The winter trail that connects you to the normal parking lot has roughly 1,000 feet (300 meters) of elevation gain. I found it annoying that everyone said the trail adds an extra two miles because I think it’s closer to three. On the return from the normal parking lot for example, a sign was marked two miles, but a short distance later another sign said two and a half miles despite the fact that I was slightly closer. So anyway, I’d say using the winter parking lot will add roughly five miles (three kilometers) round trip to your entire climb. Luckily it’s mostly flat, but the snow was what was slowing me down. A few times I had to break trail and other times it was nicely packed, but always easy to follow.
There were two other vehicles present at the parking lot when I started so I was not sure why I ever had to break trail with people ahead of me. I discovered that whenever the snow was packed, it was only packed directly on the trail. A few times I stepped off to the side and immediately fell another foot or two into the snow despite having snowshoes on. This photo doesn’t provide the best perspective, but that hole is at least two feet deep!
The hike from the winter parking lot to the normal parking lot was pretty uneventful. I came across another guy who was a local and we had a brief conversation. It seemed we both wanted to do our own thing, so we didn’t stay together. I said I’d be going slow since I wasn’t acclimatized at all and we both where in and out of sight of each other until we reached the normal parking lot. I don’t recall the terrain being much steeper from here, so it wasn’t until my decent I saw how steep it was. At around 11,000 feet (3,300 meters) it flattened out a bit and I even came across an empty tent. Camping would have done me wonders in terms of acclimatizing, but I had a flight to catch tonight!
The terrain continued going up slowly, until I reached this empty snowfield surrounded by evergreens. I’ve always loved hiking in snow covered evergreens, and was a bit disappointed but how short this experience was. In the photo above you can see how brief the tree line is, as well as the summit in the background.
From the woods I continued uphill in deep snow until I rounded the corner where I could see the remaining part of the route. The climb up Mt. Elbert is most definitely not steep, but with my camera pointing up most of my pictures will make it look deceptively flat. Keep in mind by now I was around 12,000 feet (3,650 meters), so despite how flat this looks I still had an incredible 2,500 feet or 750 vertical meters to ascend! If you can see the notch where the two main slopes in this picture meet, roughly around that location is where a known woodpile is located. The woodpile is officially at 12,400 feet (3,800 meters), so now I still had a remaining 2,000 feet left. I’ve no idea why it’s there or who brought it, but from here it began to get relatively steeper. Despite already being more than half way up from my starting point, I remember thinking this is where the climb truly starts!

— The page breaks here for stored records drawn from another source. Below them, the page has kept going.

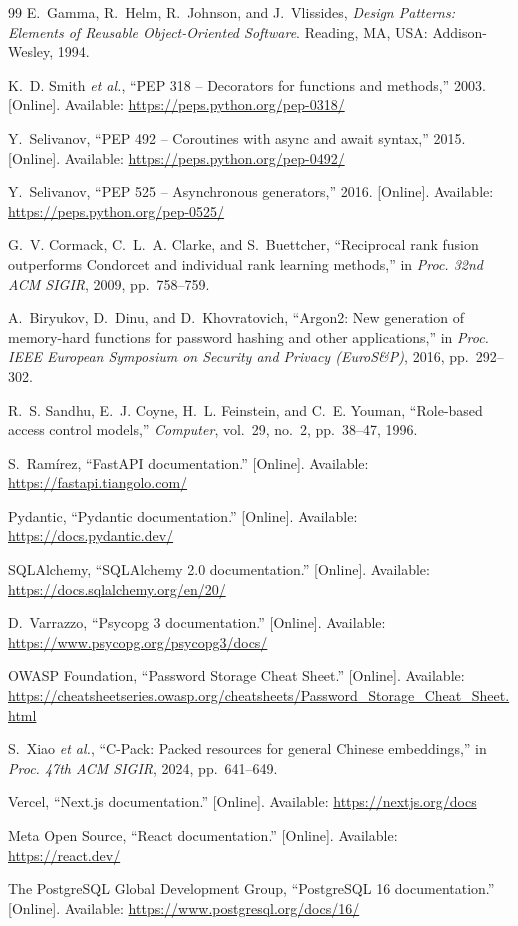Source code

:\documentclass[11pt,a4paper,oneside]{report}
\begin{document}
\begin{thebibliography}{99}
E.~Gamma, R.~Helm, R.~Johnson, and J.~Vlissides, \emph{Design Patterns: Elements of Reusable
Object-Oriented Software}. Reading, MA, USA: Addison-Wesley, 1994.

K.~D. Smith \emph{et al.}, ``PEP 318 -- Decorators for functions and methods,'' 2003.
[Online]. Available: \url{https://peps.python.org/pep-0318/}

Y.~Selivanov, ``PEP 492 -- Coroutines with async and await syntax,'' 2015. [Online].
Available: \url{https://peps.python.org/pep-0492/}

Y.~Selivanov, ``PEP 525 -- Asynchronous generators,'' 2016. [Online]. Available:
\url{https://peps.python.org/pep-0525/}

G.~V. Cormack, C.~L.~A. Clarke, and S.~Buettcher, ``Reciprocal rank fusion outperforms
Condorcet and individual rank learning methods,'' in \emph{Proc. 32nd ACM SIGIR}, 2009,
pp.~758--759.

A.~Biryukov, D.~Dinu, and D.~Khovratovich, ``Argon2: New generation of memory-hard functions
for password hashing and other applications,'' in \emph{Proc. IEEE European Symposium on
Security and Privacy (EuroS\&P)}, 2016, pp.~292--302.

R.~S. Sandhu, E.~J. Coyne, H.~L. Feinstein, and C.~E. Youman, ``Role-based access control
models,'' \emph{Computer}, vol.~29, no.~2, pp.~38--47, 1996.

S.~Ram\'irez, ``FastAPI documentation.'' [Online]. Available:
\url{https://fastapi.tiangolo.com/}

Pydantic, ``Pydantic documentation.'' [Online]. Available:
\url{https://docs.pydantic.dev/}

SQLAlchemy, ``SQLAlchemy 2.0 documentation.'' [Online]. Available:
\url{https://docs.sqlalchemy.org/en/20/}

D.~Varrazzo, ``Psycopg 3 documentation.'' [Online]. Available:
\url{https://www.psycopg.org/psycopg3/docs/}

OWASP Foundation, ``Password Storage Cheat Sheet.'' [Online]. Available:
\url{https://cheatsheetseries.owasp.org/cheatsheets/Password_Storage_Cheat_Sheet.html}

S.~Xiao \emph{et al.}, ``C-Pack: Packed resources for general Chinese embeddings,'' in
\emph{Proc. 47th ACM SIGIR}, 2024, pp.~641--649.

Vercel, ``Next.js documentation.'' [Online]. Available: \url{https://nextjs.org/docs}

Meta Open Source, ``React documentation.'' [Online]. Available: \url{https://react.dev/}

The PostgreSQL Global Development Group, ``PostgreSQL 16 documentation.'' [Online].
Available: \url{https://www.postgresql.org/docs/16/}

\end{thebibliography}
\end{document}
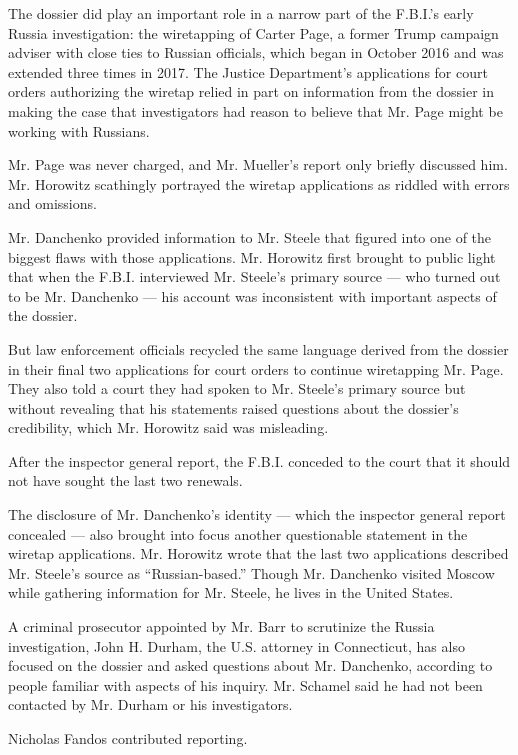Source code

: The dossier did play an important role in a narrow part of the F.B.I.'s
early Russia investigation: the wiretapping of Carter Page, a former
Trump campaign adviser with close ties to Russian officials, which began
in October 2016 and was extended three times in 2017. The Justice
Department's applications for court orders authorizing the wiretap
relied in part on information from the dossier in making the case that
investigators had reason to believe that Mr. Page might be working with
Russians.

Mr. Page was never charged, and Mr. Mueller's report only briefly
discussed him. Mr. Horowitz scathingly portrayed the wiretap
applications as riddled with errors and omissions.

Mr. Danchenko provided information to Mr. Steele that figured into one
of the biggest flaws with those applications. Mr. Horowitz first brought
to public light that when the F.B.I. interviewed Mr. Steele's primary
source --- who turned out to be Mr. Danchenko --- his account was
inconsistent with important aspects of the dossier.

But law enforcement officials recycled the same language derived from
the dossier in their final two applications for court orders to continue
wiretapping Mr. Page. They also told a court they had spoken to Mr.
Steele's primary source but without revealing that his statements raised
questions about the dossier's credibility, which Mr. Horowitz said was
misleading.

After the inspector general report, the F.B.I. conceded to the court
that it should not have sought the last two renewals.

The disclosure of Mr. Danchenko's identity --- which the inspector
general report concealed --- also brought into focus another
questionable statement in the wiretap applications. Mr. Horowitz wrote
that the last two applications described Mr. Steele's source as
``Russian-based.'' Though Mr. Danchenko visited Moscow while gathering
information for Mr. Steele, he lives in the United States.

A criminal prosecutor appointed by Mr. Barr to scrutinize the Russia
investigation, John H. Durham, the U.S. attorney in Connecticut, has
also focused on the dossier and asked questions about Mr. Danchenko,
according to people familiar with aspects of his inquiry. Mr. Schamel
said he had not been contacted by Mr. Durham or his investigators.

Nicholas Fandos contributed reporting.


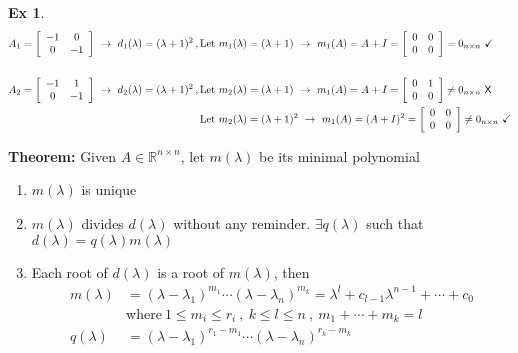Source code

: \documentclass[twoside]{article}
\newtheorem{exmp}[theorem]{Ex}
\begin{document}
\begin{exmp}
\begin{align*}
A_1 =   \left[ \begin{array}{cc} -1 & 0  \\ 0 & -1 \end{array} \right] \ \rightarrow \ d_1(\lambda) = (\lambda + 1)^2 \, , \, &\mathrm{Let} \ m_1(\lambda) = (\lambda + 1) \ \rightarrow \ m_1(A) = A + I =  \left[ \begin{array}{cc} 0 & 0  \\ 0 & 0 \end{array} \right] = 0_{n \times n} \ \checkmark
\\
\\
A_2 =   \left[ \begin{array}{cc} -1 & 1  \\ 0 & -1 \end{array} \right] \ \rightarrow \ d_2(\lambda) = (\lambda + 1)^2 \, , \, &\mathrm{Let} \ m_2(\lambda) = (\lambda + 1) \ \rightarrow \ m_1(A) = A + I =  \left[ \begin{array}{cc} 0 & 1  \\ 0 & 0 \end{array} \right] \neq 0_{n \times n} \ \text{\sffamily X}
\\
&\mathrm{Let} \ m_2(\lambda) = (\lambda + 1)^2 \ \rightarrow \ m_1(A) = (A + I)^2 =  \left[ \begin{array}{cc} 0 & 0  \\ 0 & 0 \end{array} \right] \neq 0_{n \times n} \ \checkmark
\end{align*}
\end{exmp}

\textbf{Theorem:} Given $A \in \mathbb{R}^{n \times n}$, let $m(\lambda)$ be its minimal polynomial 
\begin{enumerate}
	\item $m(\lambda)$ is unique
	\item $m(\lambda)$ divides $d(\lambda)$ without any reminder. $\exists q(\lambda)$ such that $d(\lambda) = q(\lambda) m(\lambda)$ 
	\item Each root of $d(\lambda)$ is a root of $m(\lambda)$, then 
\begin{align*}
m(\lambda) &= (\lambda - \lambda_1)^{m_1} \cdots (\lambda - \lambda_n)^{m_k} = \lambda^l + c_{l-1} \lambda^{n-1} + \cdots + c_0 
\\
&\mathrm{where} \ 1 \leq m_i \leq r_i \ , \ k \leq l \leq n \ , \ m_1 + \cdots + m_k = l
\\
q(\lambda) &= (\lambda - \lambda_1)^{r_1-m_1} \cdots (\lambda - \lambda_n)^{r_k-m_k} 
\end{align*}
\end{enumerate}
\end{document}
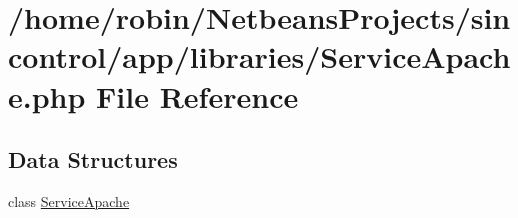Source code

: \hypertarget{app_2libraries_2_service_apache_8php}{}\section{/home/robin/\+Netbeans\+Projects/sincontrol/app/libraries/\+Service\+Apache.php File Reference}
\label{app_2libraries_2_service_apache_8php}
\subsection*{Data Structures}
\begin{DoxyCompactItemize}
\item 
class \hyperlink{class_service_apache}{Service\+Apache}
\end{DoxyCompactItemize}
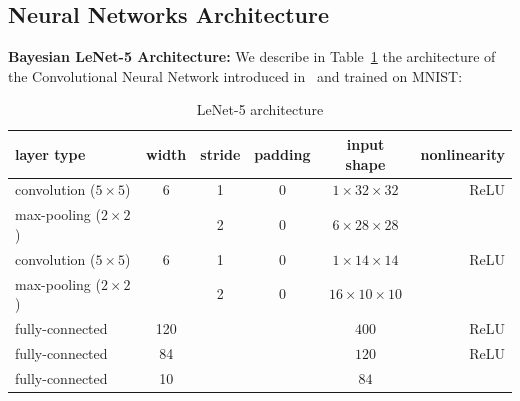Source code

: \documentclass{article}
\begin{document}
 \subsection{Neural Networks Architecture}
 
 \textbf{Bayesian LeNet-5 Architecture:}
We describe in Table~\ref{table:lenet} the architecture of the Convolutional Neural Network introduced in~\cite{lecun1998gradient} and trained on MNIST:
\begin{table}[H]
\begin{center}
\begin{tabular}{ l c c c c r}
  \hline
  layer type & width & stride& padding & input shape& nonlinearity \\
  \hline
convolution ($5 \times 5$) & 6 & 1 & 0 & $1 \times 32 \times 32$ & ReLU \\
max-pooling ($2 \times 2$) &  & 2 & 0 & $6 \times 28 \times 28$ & \\
convolution ($5 \times 5$) & 6 & 1 & 0 & $1 \times 14 \times 14$ & ReLU \\
max-pooling ($2 \times 2$) &  & 2 & 0 & $16 \times 10 \times 10$ & \\
fully-connected & 120 &  &  & $400$ & ReLU \\
fully-connected & 84 &  &  & $ 120$ & ReLU \\
fully-connected & 10 &  &  & $ 84$ &  \\
  \hline
\end{tabular}
    \caption{LeNet-5 architecture}    \label{table:lenet}
\end{center}
\end{table}
\end{document}
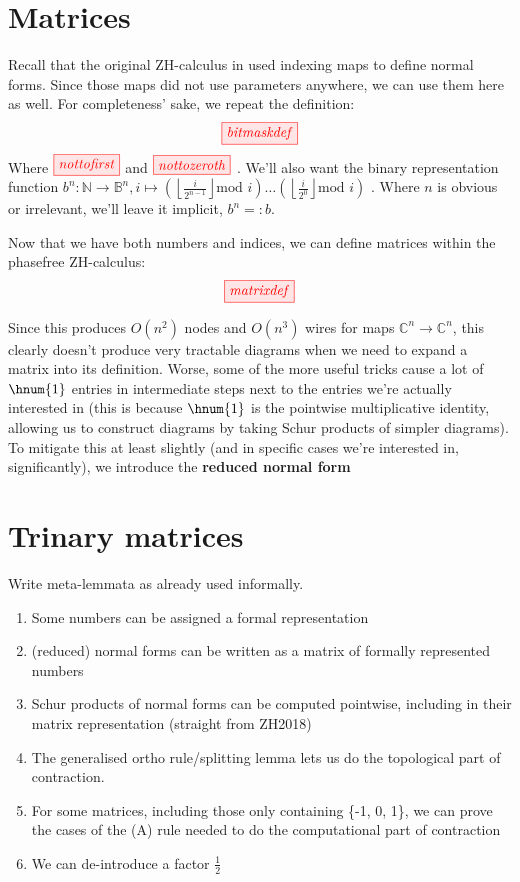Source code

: \section{Matrices}\label{sec:matrices}
Recall that the original ZH-calculus in \cite{backens2018zhcalculus} used
indexing maps to define normal forms.  Since those maps did not use parameters
anywhere, we can use them here as well.  For completeness' sake, we repeat the
definition:
$$\tikzfig{bitmaskdef}$$
Where $\tikzfig{nottofirst}$ and $\tikzfig{nottozeroth}$ . We'll also want the
binary representation function 
$b^n : \mathbb{N} \rightarrow \mathbb{B}^n, i \mapsto \left( \left \lfloor
\frac{i}{2^{n-1}}\right \rfloor \text{mod } i \right) \ldots \left( \left \lfloor
\frac{i}{2^{0}}\right \rfloor \text{mod } i \right)$ . Where $n$ is obvious or
irrelevant, we'll leave it implicit, $b^n =: b$.

Now that we have both numbers and indices, we can define matrices within the
phasefree ZH-calculus:
$$\tikzfig{matrixdef}$$

Since this produces $O(n^2)$ nodes and $O(n^3)$ wires for maps $\mathbb{C}^n
\rightarrow \mathbb{C}^n$, this clearly doesn't produce very tractable diagrams
when we need to expand a matrix into its definition. Worse, some of the more
useful tricks cause a lot of $\hnum{1}$ entries in intermediate steps next to
the entries we're actually interested in (this is because $\hnum{1}$ is the
pointwise multiplicative identity, allowing us to construct diagrams by taking
Schur products of simpler diagrams). To mitigate this at least slightly (and in
specific cases we're interested in, significantly), we introduce the
\textbf{reduced normal form}


\section{Trinary matrices}
\begin{TODOLIST}
    Write meta-lemmata as already used informally.
    \begin{enumerate}
        \item Some numbers can be assigned a formal representation
        \item (reduced) normal forms can be written as a matrix of formally %
            represented numbers
        \item Schur products of normal forms can be computed pointwise,
            including in their matrix representation (straight from ZH2018)
        \item The generalised ortho rule/splitting lemma lets us do the
            topological part of contraction.
        \item For some matrices, including those only containing \{-1, 0, 1\}, we
            can prove the cases of the (A) rule needed to do the computational
            part of contraction
        \item We can de-introduce a factor $\frac{1}{2}$
    \end{enumerate}
\end{TODOLIST}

By now either my lack of fitness or the altitude was challenging me. I wasn’t being pushed to my limits or anything but it was definitely starting to make me breathe hard. The wind had also picked up significantly and visibility dropped. I really wish I took more photos, on the way up. There wasn’t too much to see however. The only significant change was the terrain became much rockier, enough so that I left my snowshoes at 13,000 feet (4,000 meters). For the most part this worked well, but I came across a few short but really deep areas that had me cursing and wished I had kept them. As I approached the summit two hours after leaving the woodpile, I was in clear skies again and the wind died down.
Because Elbert isn’t very steep, there was only a single false summit, and once past that the true summit is always in view. The weather stayed perfect and I felt like everything was in order despite the torture of climbing past 4,000 meters from sea level. Just below the top, I got to a ridge where for the first time I could see the other side of the mountain range. It was a spectacular sight, and I could even see what I believed to be the Black Cloud trail far below.
It took me nearly six hours to reach the top of the Rocky mountains. I’m sure someone who is in better shape and acclimatized could easily shave an hour or more off that time. The other climber I had saw in the beginning descended past me just a few hundred feet below the top, so once I was there I was happy to have the whole place to myself. The only draw back was it was difficult to put my camera in a place and use the timer to get a good photo. Above is me trying to run into the picture on the summit. I was a bit surprised that there wasn’t a large marker or monument marking the highest point of the Rockies, but the views were all I needed. It seems to have been a very long time since I have climbed up a significant peak and had clear skies!